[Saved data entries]
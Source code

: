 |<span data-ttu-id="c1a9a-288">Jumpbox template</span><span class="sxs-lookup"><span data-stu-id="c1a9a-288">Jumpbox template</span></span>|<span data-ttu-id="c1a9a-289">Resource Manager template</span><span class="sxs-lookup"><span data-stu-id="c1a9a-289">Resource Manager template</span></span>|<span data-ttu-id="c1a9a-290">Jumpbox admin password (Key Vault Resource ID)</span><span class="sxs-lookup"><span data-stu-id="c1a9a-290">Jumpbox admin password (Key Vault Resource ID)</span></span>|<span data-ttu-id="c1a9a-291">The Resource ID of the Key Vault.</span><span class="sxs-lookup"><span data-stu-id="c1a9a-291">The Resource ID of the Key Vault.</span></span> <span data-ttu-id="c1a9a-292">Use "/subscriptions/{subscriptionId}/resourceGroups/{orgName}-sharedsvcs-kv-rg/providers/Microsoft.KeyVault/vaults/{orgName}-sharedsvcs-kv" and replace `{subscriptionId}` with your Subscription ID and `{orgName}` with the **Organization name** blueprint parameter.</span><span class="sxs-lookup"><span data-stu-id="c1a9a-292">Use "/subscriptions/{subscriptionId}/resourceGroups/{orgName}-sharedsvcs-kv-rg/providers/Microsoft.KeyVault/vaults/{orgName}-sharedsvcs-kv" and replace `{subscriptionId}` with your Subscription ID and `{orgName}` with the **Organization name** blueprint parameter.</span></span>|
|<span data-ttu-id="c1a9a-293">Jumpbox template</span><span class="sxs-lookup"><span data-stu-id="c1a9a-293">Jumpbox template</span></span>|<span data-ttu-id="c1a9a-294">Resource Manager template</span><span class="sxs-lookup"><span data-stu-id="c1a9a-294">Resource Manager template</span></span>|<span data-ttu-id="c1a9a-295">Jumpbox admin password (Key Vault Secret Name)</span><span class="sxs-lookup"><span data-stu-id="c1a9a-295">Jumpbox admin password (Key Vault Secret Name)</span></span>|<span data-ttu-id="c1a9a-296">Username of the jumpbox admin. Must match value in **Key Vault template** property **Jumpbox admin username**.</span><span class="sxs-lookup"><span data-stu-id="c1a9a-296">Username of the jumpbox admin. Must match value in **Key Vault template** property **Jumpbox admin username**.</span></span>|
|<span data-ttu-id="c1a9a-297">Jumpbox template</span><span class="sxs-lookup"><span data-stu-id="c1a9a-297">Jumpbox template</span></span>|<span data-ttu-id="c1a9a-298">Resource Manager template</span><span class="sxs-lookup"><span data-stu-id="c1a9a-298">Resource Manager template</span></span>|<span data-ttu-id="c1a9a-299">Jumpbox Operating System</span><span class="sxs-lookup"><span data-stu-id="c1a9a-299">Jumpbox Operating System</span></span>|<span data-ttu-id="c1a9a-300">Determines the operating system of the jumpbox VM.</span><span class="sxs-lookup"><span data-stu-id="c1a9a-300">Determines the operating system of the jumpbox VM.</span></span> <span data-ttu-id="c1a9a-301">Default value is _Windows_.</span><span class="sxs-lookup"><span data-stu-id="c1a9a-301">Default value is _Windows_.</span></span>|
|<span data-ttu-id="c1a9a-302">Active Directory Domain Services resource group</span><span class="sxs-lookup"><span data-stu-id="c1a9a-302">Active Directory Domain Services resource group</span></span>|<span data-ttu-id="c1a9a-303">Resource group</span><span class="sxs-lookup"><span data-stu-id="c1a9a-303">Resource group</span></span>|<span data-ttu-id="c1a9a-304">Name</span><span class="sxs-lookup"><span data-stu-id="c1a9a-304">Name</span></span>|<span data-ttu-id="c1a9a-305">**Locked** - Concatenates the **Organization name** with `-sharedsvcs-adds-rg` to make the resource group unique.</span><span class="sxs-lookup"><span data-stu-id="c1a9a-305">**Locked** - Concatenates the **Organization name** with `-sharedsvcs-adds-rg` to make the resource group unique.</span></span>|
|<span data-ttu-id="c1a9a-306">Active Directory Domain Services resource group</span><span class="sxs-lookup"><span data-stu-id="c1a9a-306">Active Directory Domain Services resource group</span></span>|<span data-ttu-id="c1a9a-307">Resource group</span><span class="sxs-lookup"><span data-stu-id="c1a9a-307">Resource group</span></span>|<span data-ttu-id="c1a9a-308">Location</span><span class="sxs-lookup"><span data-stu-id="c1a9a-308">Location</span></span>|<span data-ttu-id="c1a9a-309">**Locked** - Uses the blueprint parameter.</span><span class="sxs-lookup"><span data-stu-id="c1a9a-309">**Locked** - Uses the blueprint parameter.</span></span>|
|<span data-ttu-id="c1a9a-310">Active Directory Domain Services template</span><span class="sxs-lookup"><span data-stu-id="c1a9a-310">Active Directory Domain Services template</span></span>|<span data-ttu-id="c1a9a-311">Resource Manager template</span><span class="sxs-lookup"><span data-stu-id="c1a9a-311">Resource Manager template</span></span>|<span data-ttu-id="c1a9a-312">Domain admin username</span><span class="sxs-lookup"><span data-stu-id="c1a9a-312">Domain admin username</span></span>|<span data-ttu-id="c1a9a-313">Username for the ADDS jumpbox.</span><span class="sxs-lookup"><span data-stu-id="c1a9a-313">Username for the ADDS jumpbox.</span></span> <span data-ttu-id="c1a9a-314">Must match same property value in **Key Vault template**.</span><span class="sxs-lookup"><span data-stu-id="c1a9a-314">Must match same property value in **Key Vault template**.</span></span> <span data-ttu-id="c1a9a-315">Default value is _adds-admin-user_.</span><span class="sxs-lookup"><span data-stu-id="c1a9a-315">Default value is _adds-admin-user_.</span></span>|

## WORK ITEM
Scan the data above for the word "match". Copy every line in which it is found.

## RESPONSE AREA
|<span data-ttu-id="c1a9a-293">Jumpbox template</span><span class="sxs-lookup"><span data-stu-id="c1a9a-293">Jumpbox template</span></span>|<span data-ttu-id="c1a9a-294">Resource Manager template</span><span class="sxs-lookup"><span data-stu-id="c1a9a-294">Resource Manager template</span></span>|<span data-ttu-id="c1a9a-295">Jumpbox admin password (Key Vault Secret Name)</span><span class="sxs-lookup"><span data-stu-id="c1a9a-295">Jumpbox admin password (Key Vault Secret Name)</span></span>|<span data-ttu-id="c1a9a-296">Username of the jumpbox admin. Must match value in **Key Vault template** property **Jumpbox admin username**.</span><span class="sxs-lookup"><span data-stu-id="c1a9a-296">Username of the jumpbox admin. Must match value in **Key Vault template** property **Jumpbox admin username**.</span></span>|
|<span data-ttu-id="c1a9a-310">Active Directory Domain Services template</span><span class="sxs-lookup"><span data-stu-id="c1a9a-310">Active Directory Domain Services template</span></span>|<span data-ttu-id="c1a9a-311">Resource Manager template</span><span class="sxs-lookup"><span data-stu-id="c1a9a-311">Resource Manager template</span></span>|<span data-ttu-id="c1a9a-312">Domain admin username</span><span class="sxs-lookup"><span data-stu-id="c1a9a-312">Domain admin username</span></span>|<span data-ttu-id="c1a9a-313">Username for the ADDS jumpbox.</span><span class="sxs-lookup"><span data-stu-id="c1a9a-313">Username for the ADDS jumpbox.</span></span> <span data-ttu-id="c1a9a-314">Must match same property value in **Key Vault template**.</span><span class="sxs-lookup"><span data-stu-id="c1a9a-314">Must match same property value in **Key Vault template**.</span></span> <span data-ttu-id="c1a9a-315">Default value is _adds-admin-user_.</span><span class="sxs-lookup"><span data-stu-id="c1a9a-315">Default value is _adds-admin-user_.</span></span>|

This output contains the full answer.